To do:
Give again, word for word, every line below from the one that has "directly parsing Verilog source files." through the one that has "will be generated instead of tick-includes.", both included, and no others.

───── Given records

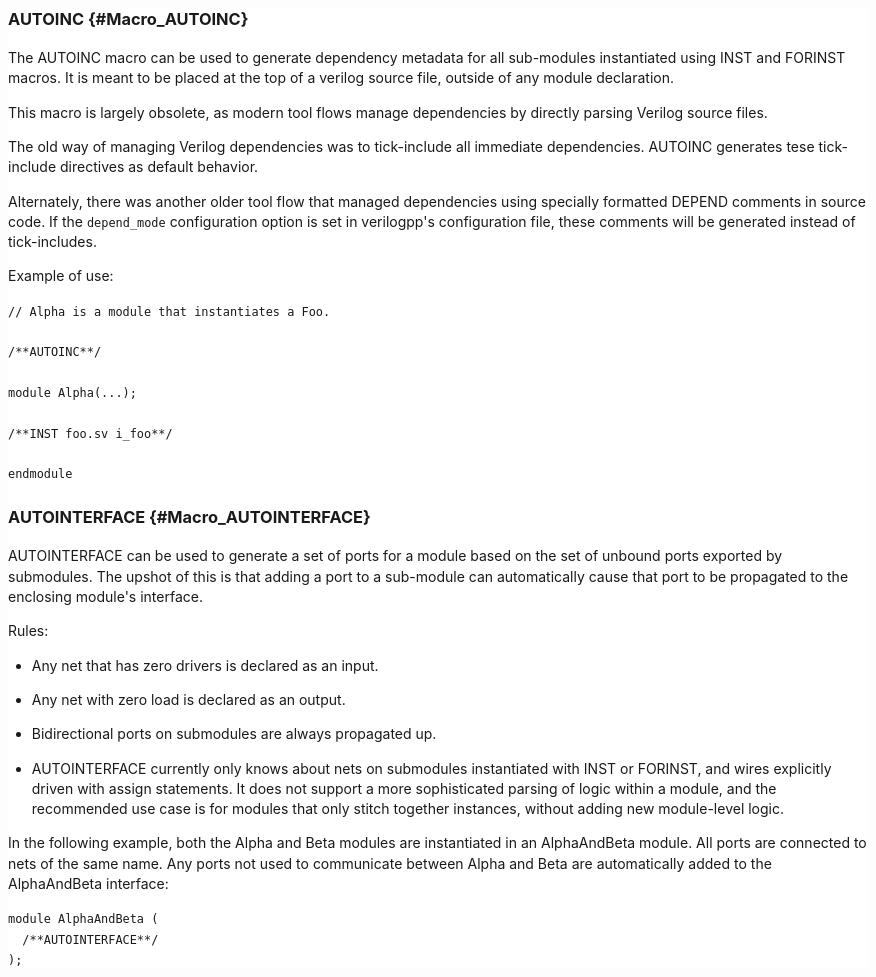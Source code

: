 ### AUTOINC {#Macro_AUTOINC}

The AUTOINC macro can be used to generate dependency metadata for all
sub-modules instantiated using INST and FORINST macros.  It is meant to be
placed at the top of a verilog source file, outside of any module declaration.

This macro is largely obsolete, as modern tool flows manage dependencies by
directly parsing Verilog source files.

The old way of managing Verilog dependencies was to tick-include all immediate
dependencies. AUTOINC generates tese tick-include directives as default
behavior.

Alternately, there was another older tool flow that managed dependencies using
specially formatted DEPEND comments in source code.  If the `depend_mode`
configuration option is set in verilogpp's configuration file, these comments
will be generated instead of tick-includes.

Example of use:

    // Alpha is a module that instantiates a Foo.

    /**AUTOINC**/

    module Alpha(...);

    /**INST foo.sv i_foo**/

    endmodule


### AUTOINTERFACE {#Macro_AUTOINTERFACE}

AUTOINTERFACE can be used to generate a set of ports for a module based on the
set of unbound ports exported by submodules.  The upshot of this is that adding
a port to a sub-module can automatically cause that port to be propagated to
the enclosing module's interface.

Rules:

* Any net that has zero drivers is declared as an input.

* Any net with zero load is declared as an output.

* Bidirectional ports on submodules are always propagated up.

* AUTOINTERFACE currently only knows about nets on submodules instantiated with
  INST or FORINST, and wires explicitly driven with assign statements.  It does
  not support a more sophisticated parsing of logic within a module, and the
  recommended use case is for modules that only stitch together instances,
  without adding new module-level logic.

In the following example, both the Alpha and Beta modules are instantiated in
an AlphaAndBeta module.  All ports are connected to nets of the same name.  Any
ports not used to communicate between Alpha and Beta are automatically added
to the AlphaAndBeta interface:

    module AlphaAndBeta (
      /**AUTOINTERFACE**/
    );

──────────

Response box:
directly parsing Verilog source files.

The old way of managing Verilog dependencies was to tick-include all immediate
dependencies. AUTOINC generates tese tick-include directives as default
behavior.

Alternately, there was another older tool flow that managed dependencies using
specially formatted DEPEND comments in source code.  If the `depend_mode`
configuration option is set in verilogpp's configuration file, these comments
will be generated instead of tick-includes.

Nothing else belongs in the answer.